In the records below, the line with "être considérées comme" opens the range and the line with "Pour SemEval, nous" closes it; print that range exactly and nothing else.

Extracted entries »
^^^^^^^^
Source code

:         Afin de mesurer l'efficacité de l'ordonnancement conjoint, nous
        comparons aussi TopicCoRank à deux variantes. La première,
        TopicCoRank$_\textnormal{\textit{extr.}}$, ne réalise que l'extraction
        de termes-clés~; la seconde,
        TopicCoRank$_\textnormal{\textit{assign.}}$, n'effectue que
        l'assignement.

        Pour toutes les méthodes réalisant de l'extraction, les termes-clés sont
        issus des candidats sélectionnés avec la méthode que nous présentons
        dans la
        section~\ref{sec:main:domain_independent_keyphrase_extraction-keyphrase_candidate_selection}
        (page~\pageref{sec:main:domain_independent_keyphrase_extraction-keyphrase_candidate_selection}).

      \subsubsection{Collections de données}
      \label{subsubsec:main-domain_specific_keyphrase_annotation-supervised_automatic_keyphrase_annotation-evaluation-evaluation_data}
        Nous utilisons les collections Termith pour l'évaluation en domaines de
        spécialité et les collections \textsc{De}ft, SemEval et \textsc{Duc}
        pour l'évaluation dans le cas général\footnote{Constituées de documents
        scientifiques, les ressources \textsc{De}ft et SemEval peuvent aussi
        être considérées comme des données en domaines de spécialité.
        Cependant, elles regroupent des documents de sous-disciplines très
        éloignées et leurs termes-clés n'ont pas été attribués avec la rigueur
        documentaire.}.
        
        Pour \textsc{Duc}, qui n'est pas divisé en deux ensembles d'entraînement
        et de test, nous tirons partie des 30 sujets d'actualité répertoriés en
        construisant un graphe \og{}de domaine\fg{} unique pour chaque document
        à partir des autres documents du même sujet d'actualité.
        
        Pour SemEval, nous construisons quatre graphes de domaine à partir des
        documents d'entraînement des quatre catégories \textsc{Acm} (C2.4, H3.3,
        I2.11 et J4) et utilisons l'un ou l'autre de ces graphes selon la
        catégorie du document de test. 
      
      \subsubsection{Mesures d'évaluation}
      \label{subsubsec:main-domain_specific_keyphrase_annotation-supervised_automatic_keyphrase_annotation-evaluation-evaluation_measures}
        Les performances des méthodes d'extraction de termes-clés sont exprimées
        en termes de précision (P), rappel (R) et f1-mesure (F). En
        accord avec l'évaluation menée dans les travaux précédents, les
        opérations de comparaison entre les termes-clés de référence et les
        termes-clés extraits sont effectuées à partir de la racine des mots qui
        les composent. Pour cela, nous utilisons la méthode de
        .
^^^^^^^^
Result of the task »
        être considérées comme des données en domaines de spécialité.
        Cependant, elles regroupent des documents de sous-disciplines très
        éloignées et leurs termes-clés n'ont pas été attribués avec la rigueur
        documentaire.}.
        
        Pour \textsc{Duc}, qui n'est pas divisé en deux ensembles d'entraînement
        et de test, nous tirons partie des 30 sujets d'actualité répertoriés en
        construisant un graphe \og{}de domaine\fg{} unique pour chaque document
        à partir des autres documents du même sujet d'actualité.
        
        Pour SemEval, nous construisons quatre graphes de domaine à partir des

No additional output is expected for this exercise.